The recent increase in volume and complexity of available astronomical data has led to a wide use of supervised machine learning techniques. Active learning strategies have been proposed as an alternative to optimize the distribution of scarce labeling resources. However, due to the specific conditions in which labels can be acquired, fundamental assumptions, such as sample representativeness and labeling cost stability cannot be fulfilled.
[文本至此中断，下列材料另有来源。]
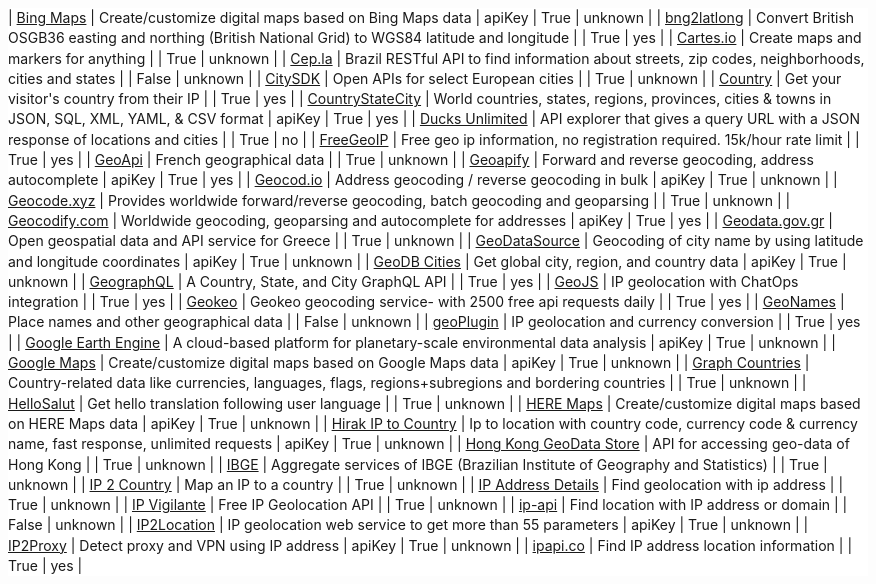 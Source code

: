 | [Bing Maps](https://www.microsoft.com/maps/) | Create/customize digital maps based on Bing Maps data | apiKey | True | unknown |
| [bng2latlong](https://www.getthedata.com/bng2latlong) | Convert British OSGB36 easting and northing (British National Grid) to WGS84 latitude and longitude |  | True | yes |
| [Cartes.io](https://github.com/M-Media-Group/Cartes.io/wiki/API) | Create maps and markers for anything |  | True | unknown |
| [Cep.la](http://cep.la/) | Brazil RESTful API to find information about streets, zip codes, neighborhoods, cities and states |  | False | unknown |
| [CitySDK](http://www.citysdk.eu/citysdk-toolkit/) | Open APIs for select European cities |  | True | unknown |
| [Country](http://country.is/) | Get your visitor's country from their IP |  | True | yes |
| [CountryStateCity](https://countrystatecity.in/) | World countries, states, regions, provinces, cities & towns in JSON, SQL, XML, YAML, & CSV format | apiKey | True | yes |
| [Ducks Unlimited](https://gis.ducks.org/datasets/du-university-chapters/api) | API explorer that gives a query URL with a JSON response of locations and cities |  | True | no |
| [FreeGeoIP](https://freegeoip.app/) | Free geo ip information, no registration required. 15k/hour rate limit |  | True | yes |
| [GeoApi](https://api.gouv.fr/api/geoapi.html) | French geographical data |  | True | unknown |
| [Geoapify](https://www.geoapify.com/api/geocoding-api/) | Forward and reverse geocoding, address autocomplete | apiKey | True | yes |
| [Geocod.io](https://www.geocod.io/) | Address geocoding / reverse geocoding in bulk | apiKey | True | unknown |
| [Geocode.xyz](https://geocode.xyz/api) | Provides worldwide forward/reverse geocoding, batch geocoding and geoparsing |  | True | unknown |
| [Geocodify.com](https://geocodify.com/) | Worldwide geocoding, geoparsing and autocomplete for addresses | apiKey | True | yes |
| [Geodata.gov.gr](https://geodata.gov.gr/en/) | Open geospatial data and API service for Greece |  | True | unknown |
| [GeoDataSource](https://www.geodatasource.com/web-service) | Geocoding of city name by using latitude and longitude coordinates | apiKey | True | unknown |
| [GeoDB Cities](http://geodb-cities-api.wirefreethought.com/) | Get global city, region, and country data | apiKey | True | unknown |
| [GeographQL](https://geographql.netlify.app) | A Country, State, and City GraphQL API |  | True | yes |
| [GeoJS](https://www.geojs.io/) | IP geolocation with ChatOps integration |  | True | yes |
| [Geokeo](https://geokeo.com) | Geokeo geocoding service- with 2500 free api requests daily |  | True | yes |
| [GeoNames](http://www.geonames.org/export/web-services.html) | Place names and other geographical data |  | False | unknown |
| [geoPlugin](https://www.geoplugin.com) | IP geolocation and currency conversion |  | True | yes |
| [Google Earth Engine](https://developers.google.com/earth-engine/) | A cloud-based platform for planetary-scale environmental data analysis | apiKey | True | unknown |
| [Google Maps](https://developers.google.com/maps/) | Create/customize digital maps based on Google Maps data | apiKey | True | unknown |
| [Graph Countries](https://github.com/lennertVanSever/graphcountries) | Country-related data like currencies, languages, flags, regions+subregions and bordering countries |  | True | unknown |
| [HelloSalut](https://fourtonfish.com/project/hellosalut-api/) | Get hello translation following user language |  | True | unknown |
| [HERE Maps](https://developer.here.com) | Create/customize digital maps based on HERE Maps data | apiKey | True | unknown |
| [Hirak IP to Country](https://iplocation.hirak.site/) | Ip to location with country code, currency code & currency name, fast response, unlimited requests | apiKey | True | unknown |
| [Hong Kong GeoData Store](https://geodata.gov.hk/gs/) | API for accessing geo-data of Hong Kong |  | True | unknown |
| [IBGE](https://servicodados.ibge.gov.br/api/docs/) | Aggregate services of IBGE (Brazilian Institute of Geography and Statistics) |  | True | unknown |
| [IP 2 Country](https://ip2country.info) | Map an IP to a country |  | True | unknown |
| [IP Address Details](https://ipinfo.io/) | Find geolocation with ip address |  | True | unknown |
| [IP Vigilante](https://www.ipvigilante.com/) | Free IP Geolocation API |  | True | unknown |
| [ip-api](https://ip-api.com/docs) | Find location with IP address or domain |  | False | unknown |
| [IP2Location](https://www.ip2location.com/web-service/ip2location) | IP geolocation web service to get more than 55 parameters | apiKey | True | unknown |
| [IP2Proxy](https://www.ip2location.com/web-service/ip2proxy) | Detect proxy and VPN using IP address | apiKey | True | unknown |
| [ipapi.co](https://ipapi.co/api/#introduction) | Find IP address location information |  | True | yes |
The Recommendation System for Spectroscopic follow-up (RESSPECT) project aims to enable the construction of optimized training samples for the Rubin Observatory Legacy Survey of Space and Time (LSST), taking into account a realistic description of the astronomical data environment. In this work, we test the robustness of active learning techniques in a realistic simulated astronomical data scenario. Our experiment takes into account the evolution of training and pool samples, different costs per object, and two different sources of budget. Results show that traditional active learning strategies significantly outperform random sampling. Nevertheless, more complex batch strategies are not able to significantly overcome simple uncertainty sampling techniques. Our findings illustrate three important points: 1) active learning strategies are a powerful tool to optimize the label-acquisition task in astronomy, 2) for upcoming large surveys like LSST, such techniques allow us to tailor the construction of the training sample for the first day of the survey, and 3) the peculiar data environment related to the detection of astronomical transients is a fertile ground that calls for the development of tailored machine learning algorithms.